How do China’s leaders view Trump’s visit and how will they react? And what important developments can be expected — if any?
Robert Lawrence Kuhn, a long-time adviser to Chinese leaders and multinational corporations, says that China’s “deepest concern” as Trump visits Asia is the promotion of an “Indo-Pacific strategy” by Tokyo that may draw the US, Japan, India, and possibly Australia, into a defensive alignment to “contain” China throughout the region. On North Korea, Kuhn says that while there are no signs of a breakthrough in the crisis, he believes something may be brewing in Xi’s recent overtures to Pyongyang and Seoul for improved ties.
The well-known commentator on China also notes that Xi has emerged as the strongest Chinese leader “since Mao” following the pivotal CPC’s conclusion. This gives the Chinese president more flexibility in dealing with outstanding trade and investment issues with the US. Kuhn says Xi also wants to avoid future tensions with Washington that might undermine his ambitious domestic agenda.
Kuhn, the host of “Closer to China with R.L. Kuhn” on the China Global Television Network (CGTN), adds that China will go all the way in extending VIP treatment to Trump despite his embattled status at home. It’s all part of Xi’s over-arching vision of making China the “center stage of the world.”
Kuhn spoke with Asia Times about what’s likely to happen when Trump visits China this week.
Is a breakthrough or other progress likely in resolving the North Korean nuclear crisis when Trump meets with Xi in Beijing?
We’re conditioned not to expect a breakthrough, but something’s afoot with President Xi reaching out to both North Korea (“better relations”) and South Korea (post-THAAD reset). Xi and Trump will have to evince progress; it will be for us to discern substance.
What will China be monitoring most closely as Trump visits Asia?
I think the deepest concern is the nascent development, promoted highly by Japan, of an “Indo-Pacific strategy” of growing cooperation among the US, Japan and India, and possibly including Australia – seemingly “surrounding” or “containing” China. But China cannot be contained. China is working to restart relations with South Korea, never a big fan of Japan.
Trump has raised the possibility of unilateral military action by Japan against North Korea in the crisis. Does China take this seriously?
I don’t think so. China is not reacting to everything that Trump says. Rather to what he does. That said, China has genuine concern that Japan will use the “excuse” of North Korea to accelerate military development.
Is Xi pushing for improved ties with South Korea and North Korea following the CPC? Is he trying to bolster China’s influence vs. other parties in the nuclear crisis?
For sure, China, in Xi’s vision, is “moving to center stage of the world” – this is a prime theme of Xi’s “New Era” on the road to 2050.
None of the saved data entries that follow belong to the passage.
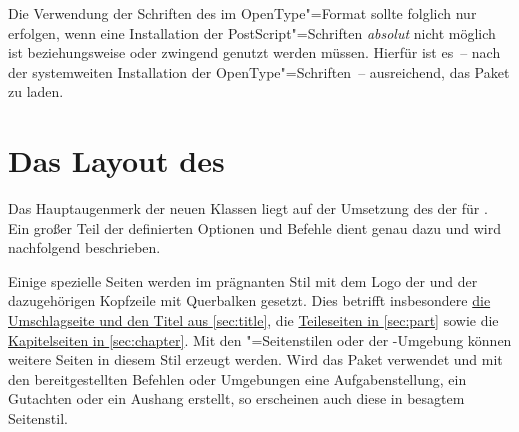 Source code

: Die Verwendung der Schriften des \CDs im OpenType"=Format sollte folglich nur 
erfolgen, wenn eine Installation der PostScript"=Schriften \emph{absolut} nicht 
möglich ist beziehungsweise  oder  zwingend 
genutzt werden müssen. Hierfür ist es~-- nach der systemweiten Installation der 
OpenType"=Schriften~-- ausreichend, das Paket  zu laden.
%



\section{Das Layout des \CDs}
Das Hauptaugenmerk der neuen Klassen liegt auf der Umsetzung des \CDs der
\TnUD für . Ein großer Teil der definierten Optionen und Befehle
dient genau dazu und wird nachfolgend beschrieben.

Einige spezielle Seiten werden im prägnanten Stil mit dem Logo der \TnUD und 
der dazugehörigen Kopfzeile mit Querbalken gesetzt. Dies betrifft insbesondere 
\hyperref[sec:title]{die Umschlagseite und den Titel aus \autoref{sec:title}}, 
die \hyperref[sec:part]{Teileseiten in \autoref{sec:part}} sowie die
\hyperref[sec:chapter]{Kapitelseiten in \autoref{sec:chapter}}. Mit den 
"=Seitenstilen oder der -Umgebung  
können weitere Seiten in diesem Stil erzeugt werden. Wird das Paket 
 verwendet und mit den bereitgestellten Befehlen oder 
Umgebungen eine Aufgabenstellung, ein Gutachten oder ein Aushang erstellt, so 
erscheinen auch diese in besagtem Seitenstil.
Xi appears to be in a strong position after the recent CPC Congress. How will this affect his negotiating stance with Trump when they meet?
Xi doesn’t just “appear” to be in a strong position — he is in the strongest leadership position since Mao, and in a sense stronger, because he is intelligently using his power with [appointments] and sophisticated ideas. Xi will project confidence and determination but, as per his personality, in a dignified and not overbearing way. China will treat the US leader with proper protocol irrespective of the current president. That said, China may go for higher pomp.
Is Xi in a better position to offer concessions to the US on trade and investment? What might Xi do? Will there be a big gesture?
With Xi’s position in China secured, he can be more flexible. He has a massive domestic agenda and does not want increased tension with the US to be disruptive — so accommodations must be made, which have good optics but do not violate, for sure, any of China’s “core interests.”
Will the Russia scandals and Trump’s sliding poll numbers at home weaken his credibility with Xi?
One would think so, but that is not Trump’s personality. He doesn’t care — not sure whether this is an asset or liability, but it is the fact. Personal troubles could, in normal politicians, elicit more aggressive behavior, but Trump is Trump no matter what the circumstances.